(WHAT YOU NEED TO DO)
Once you find a line containing the word "otherwise" in the entries below, copy it.

(DATA SUPPLIED)
──────────────────────────────

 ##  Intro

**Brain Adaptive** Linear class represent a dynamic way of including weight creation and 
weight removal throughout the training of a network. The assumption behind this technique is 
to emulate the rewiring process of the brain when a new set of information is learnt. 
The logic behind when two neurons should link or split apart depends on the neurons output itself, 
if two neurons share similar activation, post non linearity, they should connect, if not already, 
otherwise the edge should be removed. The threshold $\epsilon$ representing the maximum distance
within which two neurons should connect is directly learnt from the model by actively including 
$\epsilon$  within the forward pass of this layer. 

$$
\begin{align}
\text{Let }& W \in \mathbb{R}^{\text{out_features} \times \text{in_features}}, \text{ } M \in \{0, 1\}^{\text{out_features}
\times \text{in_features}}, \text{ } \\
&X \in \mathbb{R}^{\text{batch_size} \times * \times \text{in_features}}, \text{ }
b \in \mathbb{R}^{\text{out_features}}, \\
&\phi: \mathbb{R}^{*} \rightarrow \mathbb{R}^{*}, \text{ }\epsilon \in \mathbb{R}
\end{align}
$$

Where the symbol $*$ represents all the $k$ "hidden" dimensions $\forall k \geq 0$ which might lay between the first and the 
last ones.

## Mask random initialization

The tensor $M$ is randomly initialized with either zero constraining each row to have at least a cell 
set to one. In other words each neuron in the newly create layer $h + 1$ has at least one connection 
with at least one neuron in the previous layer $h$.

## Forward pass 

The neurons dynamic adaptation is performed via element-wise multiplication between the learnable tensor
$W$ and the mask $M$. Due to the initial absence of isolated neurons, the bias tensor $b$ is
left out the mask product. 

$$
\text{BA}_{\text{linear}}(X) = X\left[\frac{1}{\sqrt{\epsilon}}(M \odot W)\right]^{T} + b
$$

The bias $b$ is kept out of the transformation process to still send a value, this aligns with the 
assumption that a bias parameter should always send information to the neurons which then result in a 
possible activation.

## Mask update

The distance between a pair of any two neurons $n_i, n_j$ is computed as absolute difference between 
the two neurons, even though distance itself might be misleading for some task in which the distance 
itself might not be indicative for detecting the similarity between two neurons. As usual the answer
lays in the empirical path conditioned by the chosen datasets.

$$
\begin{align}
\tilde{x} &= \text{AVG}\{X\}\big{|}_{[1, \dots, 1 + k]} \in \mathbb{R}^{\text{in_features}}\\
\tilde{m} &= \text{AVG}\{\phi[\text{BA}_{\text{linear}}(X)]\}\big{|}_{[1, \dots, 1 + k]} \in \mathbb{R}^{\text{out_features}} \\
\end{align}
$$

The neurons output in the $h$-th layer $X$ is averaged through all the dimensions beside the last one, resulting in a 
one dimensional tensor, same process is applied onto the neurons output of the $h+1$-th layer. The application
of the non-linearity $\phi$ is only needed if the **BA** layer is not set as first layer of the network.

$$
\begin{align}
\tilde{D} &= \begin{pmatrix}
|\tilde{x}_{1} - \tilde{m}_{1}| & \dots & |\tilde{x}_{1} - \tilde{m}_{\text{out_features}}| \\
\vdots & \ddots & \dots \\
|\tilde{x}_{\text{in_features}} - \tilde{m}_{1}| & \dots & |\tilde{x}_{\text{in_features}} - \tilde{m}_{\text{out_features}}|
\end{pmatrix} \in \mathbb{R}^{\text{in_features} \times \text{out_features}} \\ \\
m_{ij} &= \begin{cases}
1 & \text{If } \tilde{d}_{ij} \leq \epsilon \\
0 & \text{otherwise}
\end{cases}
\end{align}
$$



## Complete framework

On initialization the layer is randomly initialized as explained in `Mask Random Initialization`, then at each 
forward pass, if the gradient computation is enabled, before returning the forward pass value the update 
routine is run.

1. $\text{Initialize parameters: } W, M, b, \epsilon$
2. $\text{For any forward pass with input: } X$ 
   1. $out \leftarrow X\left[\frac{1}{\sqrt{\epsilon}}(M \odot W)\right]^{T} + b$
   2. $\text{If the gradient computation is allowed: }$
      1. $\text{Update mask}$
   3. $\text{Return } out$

──────────────────────────────

(EXERCISE RESPONSE)
otherwise the edge should be removed. The threshold $\epsilon$ representing the maximum distance
0 & \text{otherwise}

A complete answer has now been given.